Saturday, October 18, 2008

Craptop

So Jesse bought this laptop off of craigslist in February or so, not long after his previous laptop got stolen while we were asleep in his car on our HONEYMOON. If you can call it that.

It was a reincarnation of aforementioned stolen laptop, only real laptop reincarnations are supposed to be identical - I don't think HP goes out and makes them all just a lil' different for excitement's sake. Except this laptop was not identical. It had been owned by a GIRL. And a sissy one, apparently, though I never met her because the whole transaction was done in a dark parking lot. Wait.

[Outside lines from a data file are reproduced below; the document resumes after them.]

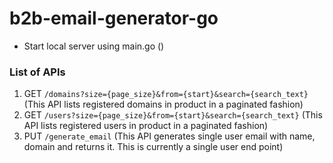 # b2b-email-generator-go
 
- Start local server using main.go () 

### List of APIs

1. GET `/domains?size={page_size}&from={start}&search={search_text}` (This API lists registered domains in product in a paginated fashion)
2. GET `/users?size={page_size}&from={start}&search={search_text}` (This API lists registered users in product in a paginated fashion)
3. PUT `/generate_email` (This API generates single user email with name, domain and returns it. This is currently a single user end point)

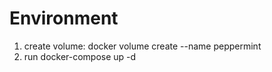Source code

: # Environment

1. create volume: docker volume create --name peppermint
2. run docker-compose up -d
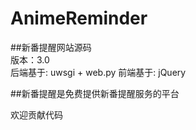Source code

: AnimeReminder
=============

##新番提醒网站源码   
版本：3.0   
后端基于: uwsgi + web.py
前端基于: jQuery

##新番提醒是免费提供新番提醒服务的平台
    
欢迎贡献代码
 
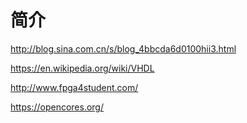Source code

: <!-- README.md --- 
;; 
;; Description: 
;; Author: Hongyi Wu(吴鸿毅)
;; Email: wuhongyi@qq.com 
;; Created: 日 7月 16 18:07:18 2017 (+0800)
;; Last-Updated: 二 1月 30 17:32:36 2018 (+0800)
;;           By: Hongyi Wu(吴鸿毅)
;;     Update #: 4
;; URL: http://wuhongyi.cn -->

# 简介


http://blog.sina.com.cn/s/blog_4bbcda6d0100hii3.html

https://en.wikipedia.org/wiki/VHDL

http://www.fpga4student.com/

https://opencores.org/


<!-- README.md ends here -->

To make a long story shorter than it could be, the reincarnation was crap. The hard drive clicked and buzzed and made general noises of agony. And then last week, the fan started being like "OH NOES! I'm not a fan. I am a Bumblebee of Unusual Size!" It drove me insane. Imagine trying to do your government class reading assignment about economic policy, which is hard enough to pay attention to as is, while this thing in the corner of the room is going "zzzzzzzzzkkkkzzzzzzzzzzzzzzkkkkzzzzzzzzzzzzkkkKKKKKkkkzzz." Distracting. Jesse's temporary solution was to take the computer apart, which did indeed stop the noises because all the laptop's guts were on the coffee table. After he put it back together, not only was it still buzzing like an angry hornet, there were also two screws left over. Hmm.... GJ. Second solution: stick a screwdriver into the fan socket. It magically stopped buzzing... but the computer would have overheated and then melted, and I do not want to clean up liquid laptop from white carpet.

I was going to tell you about what we did next, but I find that I'm tired of typing, as I just finished my last US Government final, which is an essay test of 10 questions that takes at least 1.5 hours to complete because you are expected to be able to explain why the Social Security system is going to fail in the next 10 years, and explain it without exploding. I feel like the laptop now. Two screws loose.